*WHAT YOU NEED TO DO*
Report each line of the data that includes the word "InverseForm".

*ENTRIES PROVIDED*
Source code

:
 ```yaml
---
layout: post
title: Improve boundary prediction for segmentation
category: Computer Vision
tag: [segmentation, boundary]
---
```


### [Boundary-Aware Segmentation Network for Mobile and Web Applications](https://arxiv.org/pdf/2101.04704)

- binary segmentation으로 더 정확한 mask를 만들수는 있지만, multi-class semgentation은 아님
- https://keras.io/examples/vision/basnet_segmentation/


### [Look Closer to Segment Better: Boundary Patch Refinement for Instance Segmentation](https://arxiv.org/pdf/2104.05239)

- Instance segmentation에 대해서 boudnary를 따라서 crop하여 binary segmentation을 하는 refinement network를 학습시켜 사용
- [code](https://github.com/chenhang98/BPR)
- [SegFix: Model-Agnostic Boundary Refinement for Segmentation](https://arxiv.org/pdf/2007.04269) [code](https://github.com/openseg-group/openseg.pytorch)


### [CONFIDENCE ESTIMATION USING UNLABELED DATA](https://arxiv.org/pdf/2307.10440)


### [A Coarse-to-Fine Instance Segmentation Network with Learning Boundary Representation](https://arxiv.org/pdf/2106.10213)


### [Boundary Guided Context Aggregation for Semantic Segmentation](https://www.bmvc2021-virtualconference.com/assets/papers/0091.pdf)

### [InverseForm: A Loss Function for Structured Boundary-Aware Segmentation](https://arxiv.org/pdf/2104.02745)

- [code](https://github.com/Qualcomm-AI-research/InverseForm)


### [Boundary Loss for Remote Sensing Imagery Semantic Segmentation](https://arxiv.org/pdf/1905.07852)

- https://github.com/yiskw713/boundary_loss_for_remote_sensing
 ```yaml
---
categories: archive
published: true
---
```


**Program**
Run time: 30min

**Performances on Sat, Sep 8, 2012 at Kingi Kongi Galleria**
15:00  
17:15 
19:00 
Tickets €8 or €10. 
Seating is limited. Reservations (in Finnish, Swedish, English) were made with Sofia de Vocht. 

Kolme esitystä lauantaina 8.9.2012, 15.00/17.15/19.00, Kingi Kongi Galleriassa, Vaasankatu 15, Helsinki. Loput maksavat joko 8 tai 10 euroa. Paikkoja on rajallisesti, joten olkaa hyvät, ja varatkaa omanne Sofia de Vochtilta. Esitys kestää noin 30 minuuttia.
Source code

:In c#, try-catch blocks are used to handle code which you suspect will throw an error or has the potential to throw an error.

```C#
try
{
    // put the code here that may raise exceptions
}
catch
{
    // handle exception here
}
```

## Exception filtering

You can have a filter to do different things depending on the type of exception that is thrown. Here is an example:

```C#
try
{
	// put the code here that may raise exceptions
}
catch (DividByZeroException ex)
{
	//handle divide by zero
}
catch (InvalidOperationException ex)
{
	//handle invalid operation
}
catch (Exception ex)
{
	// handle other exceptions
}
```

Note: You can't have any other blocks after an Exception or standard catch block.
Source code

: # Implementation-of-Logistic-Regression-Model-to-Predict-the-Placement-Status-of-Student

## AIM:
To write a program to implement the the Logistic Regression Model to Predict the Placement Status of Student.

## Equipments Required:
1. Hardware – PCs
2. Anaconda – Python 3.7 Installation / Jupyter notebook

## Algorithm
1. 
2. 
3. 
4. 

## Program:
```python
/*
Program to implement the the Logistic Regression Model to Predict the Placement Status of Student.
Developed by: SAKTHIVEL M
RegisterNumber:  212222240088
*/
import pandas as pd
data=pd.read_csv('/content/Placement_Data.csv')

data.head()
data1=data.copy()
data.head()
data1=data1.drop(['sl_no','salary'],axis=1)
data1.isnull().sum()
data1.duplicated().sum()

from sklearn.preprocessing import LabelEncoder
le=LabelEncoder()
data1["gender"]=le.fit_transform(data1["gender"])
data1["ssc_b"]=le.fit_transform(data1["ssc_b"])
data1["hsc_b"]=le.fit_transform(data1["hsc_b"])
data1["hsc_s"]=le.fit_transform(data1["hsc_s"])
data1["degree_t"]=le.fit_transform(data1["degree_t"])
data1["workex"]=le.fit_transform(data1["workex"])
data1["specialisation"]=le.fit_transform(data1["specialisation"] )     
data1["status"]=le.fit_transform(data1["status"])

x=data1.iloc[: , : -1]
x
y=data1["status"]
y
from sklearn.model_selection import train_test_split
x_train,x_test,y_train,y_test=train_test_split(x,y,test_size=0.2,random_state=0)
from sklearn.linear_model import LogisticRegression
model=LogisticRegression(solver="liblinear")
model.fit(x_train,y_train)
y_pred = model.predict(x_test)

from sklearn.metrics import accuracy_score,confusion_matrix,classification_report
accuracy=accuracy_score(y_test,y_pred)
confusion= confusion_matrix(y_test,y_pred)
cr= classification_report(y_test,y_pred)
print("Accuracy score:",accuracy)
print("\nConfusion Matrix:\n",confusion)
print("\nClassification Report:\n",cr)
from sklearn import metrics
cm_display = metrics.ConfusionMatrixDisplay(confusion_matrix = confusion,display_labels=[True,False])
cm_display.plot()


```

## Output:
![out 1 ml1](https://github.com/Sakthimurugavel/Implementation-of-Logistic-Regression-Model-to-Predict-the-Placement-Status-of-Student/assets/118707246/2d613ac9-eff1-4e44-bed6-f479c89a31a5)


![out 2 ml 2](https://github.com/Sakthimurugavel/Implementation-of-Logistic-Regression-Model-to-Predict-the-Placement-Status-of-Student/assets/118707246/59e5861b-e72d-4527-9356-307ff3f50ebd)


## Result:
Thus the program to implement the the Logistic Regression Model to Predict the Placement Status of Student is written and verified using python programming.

*RESPONSE AREA*
### [InverseForm: A Loss Function for Structured Boundary-Aware Segmentation](https://arxiv.org/pdf/2104.02745)
- [code](https://github.com/Qualcomm-AI-research/InverseForm)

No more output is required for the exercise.